Literally

“Underpants,” my mother explains.

“You wanna go for a drive?” my father asks Sam. “Make a day of it? The whole family is coming.”

“I’m not available,” I say loudly. Why is it so hard for them to understand that even though they prefer to thwart general structure in their own lives, that’s not the way I choose to live?

“Right.” Sam rolls his eyes. “Maybe in between cleaning your room and taking a run you could find time to remove the giant stick from your—”

“Sam,” my father warns. But you can tell he finds it funny.

I am just about to lose my temper when Napoleon makes a break for it, his scraggly body darting out from under the couch and through the kitchen door, which Sam just left wide open.

“Catch him!” I cry, but nobody even pretends to move. I scramble out after Napoleon and into the yard, but I’ve lost his trail. I am just kneeling down to look under a hydrangea bush, insincerely cooing his name, when I hear it.

“Looking for these?” a voice says, all crackly with just a hint of smirk. I cringe, knowing to whom the voice belongs, then turn slowly to find Elliot Apfel standing in the middle of my lawn, a paper-thin T-shirt falling over his sinewy shoulders, an unreadable expression on his lightly freckled face, my thankfully clean underpants dangling between the thumb and forefinger of his right hand. In his left, squirming like a mutant piglet, is Napoleon.

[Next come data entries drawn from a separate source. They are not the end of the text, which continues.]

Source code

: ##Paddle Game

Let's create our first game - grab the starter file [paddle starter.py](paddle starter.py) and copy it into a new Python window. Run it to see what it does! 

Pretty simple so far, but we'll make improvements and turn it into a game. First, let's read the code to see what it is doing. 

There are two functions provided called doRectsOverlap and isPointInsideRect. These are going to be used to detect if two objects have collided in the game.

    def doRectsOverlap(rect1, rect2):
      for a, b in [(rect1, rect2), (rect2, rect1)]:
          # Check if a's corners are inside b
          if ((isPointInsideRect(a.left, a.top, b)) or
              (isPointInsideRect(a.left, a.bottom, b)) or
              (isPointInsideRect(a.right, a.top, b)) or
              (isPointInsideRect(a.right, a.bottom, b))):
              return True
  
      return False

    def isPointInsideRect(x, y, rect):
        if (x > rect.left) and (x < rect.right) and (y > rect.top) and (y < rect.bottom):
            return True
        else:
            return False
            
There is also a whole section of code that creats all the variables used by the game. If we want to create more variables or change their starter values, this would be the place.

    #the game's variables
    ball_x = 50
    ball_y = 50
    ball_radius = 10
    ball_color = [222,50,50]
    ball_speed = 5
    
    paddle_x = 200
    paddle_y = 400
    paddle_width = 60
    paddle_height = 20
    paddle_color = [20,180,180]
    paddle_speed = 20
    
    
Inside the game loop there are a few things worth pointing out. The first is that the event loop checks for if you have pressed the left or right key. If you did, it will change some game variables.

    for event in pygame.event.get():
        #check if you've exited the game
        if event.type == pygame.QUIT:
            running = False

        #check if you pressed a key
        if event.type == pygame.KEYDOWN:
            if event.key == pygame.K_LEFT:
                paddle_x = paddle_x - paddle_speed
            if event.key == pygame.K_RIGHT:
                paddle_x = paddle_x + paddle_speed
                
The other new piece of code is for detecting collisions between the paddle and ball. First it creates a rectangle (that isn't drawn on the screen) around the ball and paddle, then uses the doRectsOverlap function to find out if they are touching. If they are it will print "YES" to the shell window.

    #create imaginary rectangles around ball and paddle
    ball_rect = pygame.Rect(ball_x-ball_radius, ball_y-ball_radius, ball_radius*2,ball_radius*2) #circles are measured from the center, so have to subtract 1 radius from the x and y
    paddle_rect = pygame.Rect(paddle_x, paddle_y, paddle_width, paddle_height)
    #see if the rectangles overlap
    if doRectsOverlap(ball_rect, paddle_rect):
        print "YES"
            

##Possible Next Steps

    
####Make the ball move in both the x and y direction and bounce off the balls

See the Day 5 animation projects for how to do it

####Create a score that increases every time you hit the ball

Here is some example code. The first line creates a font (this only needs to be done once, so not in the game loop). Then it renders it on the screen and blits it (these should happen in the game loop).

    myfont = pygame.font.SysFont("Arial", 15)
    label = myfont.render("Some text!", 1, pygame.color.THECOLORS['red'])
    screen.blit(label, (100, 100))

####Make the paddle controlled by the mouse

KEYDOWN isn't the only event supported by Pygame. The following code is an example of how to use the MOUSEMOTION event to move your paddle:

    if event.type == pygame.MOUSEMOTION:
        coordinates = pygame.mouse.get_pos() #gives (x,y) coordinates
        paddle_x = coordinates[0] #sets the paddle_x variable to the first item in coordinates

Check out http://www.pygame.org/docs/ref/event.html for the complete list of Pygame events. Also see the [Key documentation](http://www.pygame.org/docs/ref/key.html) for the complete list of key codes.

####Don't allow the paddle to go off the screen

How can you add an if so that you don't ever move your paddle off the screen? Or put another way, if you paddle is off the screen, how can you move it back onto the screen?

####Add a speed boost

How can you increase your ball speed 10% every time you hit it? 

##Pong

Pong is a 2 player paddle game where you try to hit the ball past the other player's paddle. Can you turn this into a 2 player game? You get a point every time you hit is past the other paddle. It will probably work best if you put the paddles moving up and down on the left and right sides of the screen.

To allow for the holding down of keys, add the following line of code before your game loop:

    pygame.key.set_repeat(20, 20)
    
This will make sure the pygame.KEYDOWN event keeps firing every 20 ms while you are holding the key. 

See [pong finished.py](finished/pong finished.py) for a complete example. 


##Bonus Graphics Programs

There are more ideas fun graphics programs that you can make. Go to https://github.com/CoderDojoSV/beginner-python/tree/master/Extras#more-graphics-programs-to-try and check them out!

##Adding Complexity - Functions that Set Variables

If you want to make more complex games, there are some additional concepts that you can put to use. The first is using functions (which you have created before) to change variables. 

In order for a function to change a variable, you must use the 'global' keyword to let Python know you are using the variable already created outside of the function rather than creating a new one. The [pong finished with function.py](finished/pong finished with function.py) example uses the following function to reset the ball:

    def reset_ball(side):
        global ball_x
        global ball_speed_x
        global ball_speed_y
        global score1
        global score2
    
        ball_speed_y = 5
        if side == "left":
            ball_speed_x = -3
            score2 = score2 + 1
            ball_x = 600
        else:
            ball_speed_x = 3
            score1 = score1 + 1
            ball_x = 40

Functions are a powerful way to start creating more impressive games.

“Yes,” I mutter, feeling myself blush as I snatch them away, and getting more frustrated when I remember what Ava said. Then I think, if there was literally one person on this entire planet I would hope to never be standing on my front lawn holding my underpants, it’s Elliot. He will never let me live this down.

“Hot pink?” I hear him say behind me as I turn back to the house.

“Must you comment?” I call out without stopping.

“Did you really expect me not to?” I hear him call back.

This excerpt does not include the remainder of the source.